While all campsites are working to ensure they follow the governments COVID-19 Secure guidelines, the huge variety of camping experiences on offer means there is no one-size fits all approach to how things will be. One campsite, for example, might have outdoor showers, so additional ventilation isn’t needed, while other campsites might have modern, purpose-built wash-blocks, where a one-way system will need to be implemented and extra ventilation provided. Whatever the case, you can be confident that every campsite open is currently operating with the latest guidelines in mind and is working to ensure that campers are safe and well informed this summer.

For additional assurance, last year VisitEngland partnered with the national tourist boards of Scotland, Wales and Northern Ireland to launch We're Good to Go for businesses to demonstrate they are adhering to the respective Government and public health guidance, have carried out a COVID-19 risk assessment and checked that they have the required processes in place. You can view all campsites on the Cool Camping website that are Good to Go accredited here.

Will you be refunding the VAT on bookings?

From 15th July 2020, the government reduced the rate of VAT on the hospitality industry. At Cool Camping we recommend hundreds of independent camping and glamping sites, but each determine their own prices and discounts, as well as their refund policies. Any refunds given should be issued by the campsite. Many of the small, independent campsites we represent do not meet the threshold for VAT and are therefore not VAT registered. As a result, most bookings on coolcamping.com will not have had VAT added. For further information, you can read our full statement on VAT refunds here.

Can I go on a camping holiday in France and Europe?

Not right now, no. Travelling abroad for leisure reasons (i.e. going on holiday) is currently illegal in the UK and you will be asked at ports and airports why you are travelling. Those without a valid reason will be turned away. Campsites in France are currently closed and current restrictions mean that, if you travel to France, you will be required to quarantine for 10 days on your return. In the case of some countries, this quarantine must take place in government-approved accommodation.

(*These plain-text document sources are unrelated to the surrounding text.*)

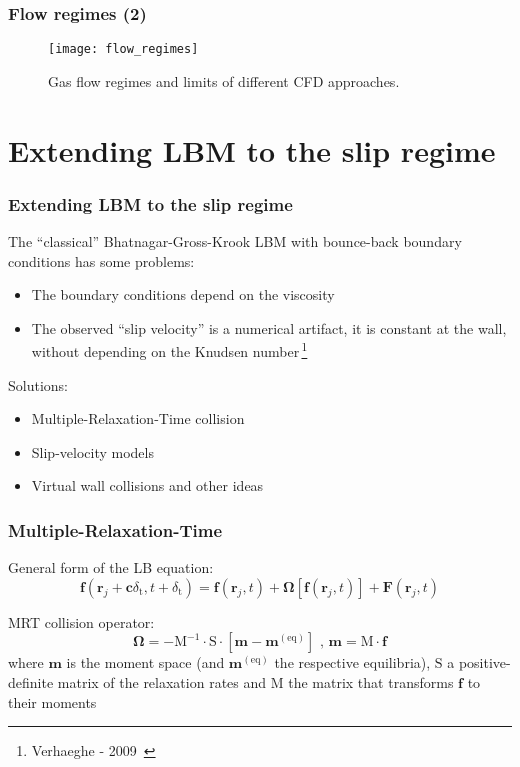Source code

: \documentclass{beamer}
\begin{document}
\begin{frame}
 \frametitle{Flow regimes (2)}
 
 \begin{figure}
  \texttt{[image: flow\_regimes]}
  \caption{Gas flow regimes and limits of different CFD approaches.\,\footnotemark}
 \end{figure}
 
\end{frame}


\section{Extending LBM to the slip regime}

\begin{frame}
 \frametitle{Extending LBM to the slip regime}
 The ``classical'' Bhatnagar-Gross-Krook LBM with bounce-back boundary conditions
 has some problems:
 \begin{itemize}
  \item The boundary conditions depend on the viscosity
  \item The observed ``slip velocity'' is a numerical artifact, 
  it is constant at the wall, without depending on the Knudsen number\,\footnote{Verhaeghe - 2009~\cite{Verhaeghe2009}}
 \end{itemize}

 Solutions:
 \begin{itemize}
  \item Multiple-Relaxation-Time collision
  \item Slip-velocity models
  \item Virtual wall collisions and other ideas
 \end{itemize}
\end{frame}

\begin{frame}
 \frametitle{Multiple-Relaxation-Time}
 General form of the LB equation:
 \begin{equation}
 \mathbf{f}(\mathbf{r}_j + \mathbf{c}\delta_\mathrm{t}, t+\delta_\mathrm{t}) = \mathbf{f}(\mathbf{r}_j, t) + \mathbf{\Omega}[\mathbf{f}(\mathbf{r}_j, t)] + \mathbf{F}(\mathbf{r}_j, t)
\end{equation}

MRT collision operator:
\begin{equation}
 \mathbf{\Omega} = - \mathrm{M}^{-1} \cdot \mathrm{S} \cdot [\mathbf{m} - \mathbf{m}^\mathrm{(eq)}] 
 \textrm{ , \ }
 \mathbf{m} = \mathrm{M} \cdot \mathbf{f}
\end{equation}
where $\mathbf{m}$ is the moment space (and $\mathbf{m}^\mathrm{(eq)}$ the respective equilibria), $\mathrm{S}$ a positive-definite matrix of
the relaxation rates and $\mathrm{M}$ the matrix that transforms $\mathbf{f}$ to
their moments
\end{frame}
\end{document}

It is not yet clear when these restrictions will change. With vaccines now being administered in the UK, the outlook for this coming summer remains relatively positive, helped too by improved summer weather. We are currently taking bookings for summer holidays in France on coolcamping.com and many campsites choose to offer our Coronavirus Booking Guarantee to provided added security for campers.

The UK government's Foreign Travel Advice pages are the most reliable source of information regarding whether or not you should travel to other countries. In particular, their travel advice for France can be found here.

Should I buy travel insurance?

Yes. We always recommend that you have comprehensive travel insurance for any holiday you take. We recommend you take out a policy which covers you in the event of cancellation, even if you book a holiday with our Coronavirus Booking Guarantee. This will provide extra cover in circumstances where you have to cancel due to reasons not related to Coronavirus too. For foreign holidays, we recommend you take out a policy that has good medical coverage for international trips. Please contact your insurer directly if you have questions about what they cover.